Kaspersky’s software detectives report finding planted fragments of computer code designed to, for example, get control of WiFi links, to get access to data stored on your computer even if you’re not connected to the internet.
Something the company’s video hints at, “Often the information you want is not transmitted at all. Is passive monitoring enough?”
I guess not!
As for phones, the software can get your call history, browsing history, address book, calendar and notes. And it can even activate the microphone of a smart phone, to either listen in real time or to record anything you say, even if you’re not making a phone call; even when your phone is off.
Or when your phone appears to be off, because what’s becoming quite clear is that as long as the battery’s charged, a phone is never off.
The spyware can be installed without your knowledge and is designed not cause additional drain on the battery so as not to tip you off.

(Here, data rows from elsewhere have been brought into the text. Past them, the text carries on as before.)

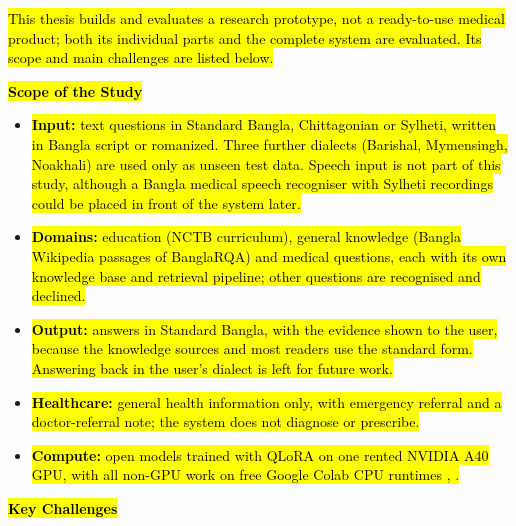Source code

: \hl{This thesis builds and evaluates a research prototype, not a
ready-to-use medical product; both its individual parts and the complete
system are evaluated. Its scope and main challenges are listed below.}

\textbf{\hl{Scope of the Study}}

\begin{itemize}
\item \hl{\textbf{Input:} text questions in Standard Bangla, Chittagonian or
Sylheti, written in Bangla script or romanized. Three further dialects
(Barishal, Mymensingh, Noakhali) are used only as unseen test data.
Speech input is not part of this study, although a Bangla medical speech
recogniser with Sylheti recordings \cite{kabir2024asr} could be placed in front of
the system later.}

\item \hl{\textbf{Domains:} education (NCTB curriculum), general knowledge
(Bangla Wikipedia passages of BanglaRQA) and medical questions, each
with its own knowledge base and retrieval pipeline; other questions are
recognised and declined.}

\item \hl{\textbf{Output:} answers in Standard Bangla, with the evidence
shown to the user, because the knowledge sources and most readers use
the standard form. Answering back in the user's dialect is left for
future work.}

\item \hl{\textbf{Healthcare:} general health information only, with
emergency referral and a doctor-referral note; the system does not
diagnose or prescribe.}

\item \hl{\textbf{Compute:} open models trained with QLoRA on one rented
NVIDIA A40 GPU, with all non-GPU work on free Google Colab CPU runtimes
\cite{hu2022lora}, \cite{dettmers2023qlora}.}
\end{itemize}

\textbf{\hl{Key Challenges}}

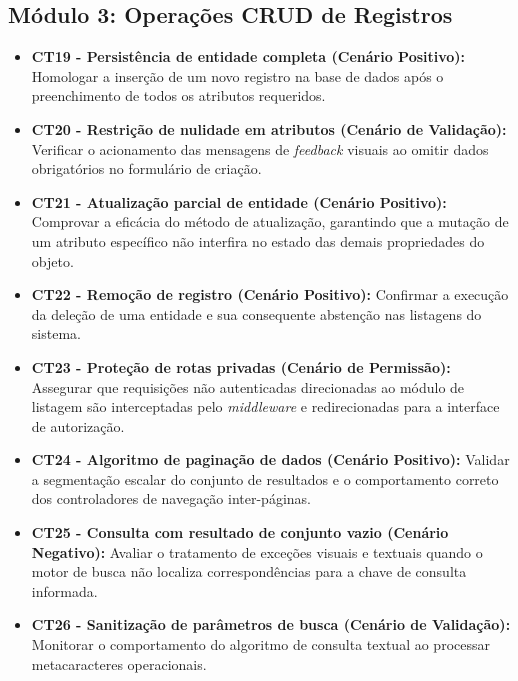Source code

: \documentclass[12pt,a4paper]{article}
\begin{document}
\subsection{Módulo 3: Operações CRUD de Registros}
\begin{itemize}[leftmargin=*]
    \item \textbf{CT19 - Persistência de entidade completa (Cenário Positivo):} Homologar a inserção de um novo registro na base de dados após o preenchimento de todos os atributos requeridos.
    \item \textbf{CT20 - Restrição de nulidade em atributos (Cenário de Validação):} Verificar o acionamento das mensagens de \textit{feedback} visuais ao omitir dados obrigatórios no formulário de criação.
    \item \textbf{CT21 - Atualização parcial de entidade (Cenário Positivo):} Comprovar a eficácia do método de atualização, garantindo que a mutação de um atributo específico não interfira no estado das demais propriedades do objeto.
    \item \textbf{CT22 - Remoção de registro (Cenário Positivo):} Confirmar a execução da deleção de uma entidade e sua consequente abstenção nas listagens do sistema.
    \item \textbf{CT23 - Proteção de rotas privadas (Cenário de Permissão):} Assegurar que requisições não autenticadas direcionadas ao módulo de listagem são interceptadas pelo \textit{middleware} e redirecionadas para a interface de autorização.
    \item \textbf{CT24 - Algoritmo de paginação de dados (Cenário Positivo):} Validar a segmentação escalar do conjunto de resultados e o comportamento correto dos controladores de navegação inter-páginas.
    \item \textbf{CT25 - Consulta com resultado de conjunto vazio (Cenário Negativo):} Avaliar o tratamento de exceções visuais e textuais quando o motor de busca não localiza correspondências para a chave de consulta informada.
    \item \textbf{CT26 - Sanitização de parâmetros de busca (Cenário de Validação):} Monitorar o comportamento do algoritmo de consulta textual ao processar metacaracteres operacionais.
\end{itemize}
\end{document}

And to make all this work, “The Hacking Team” runs special command-and-control servers, 350 of them, in forty countries. The country with the most command-and-control severs?
You’re in it: 64 of them right here in the Land of the Free.
Like I say, these hacking programs are sold only to the good guys, who, as we’ve been reassured many times, would never use it for the wrong purpose.
Unless you count the countries that spy on dissidents, which has reportedly happened in Morocco and Turkey.
So then, when your phone listening to you? I don’t know. And that’s the point. That’s the beauty of this kind of technology. There’s no way to know.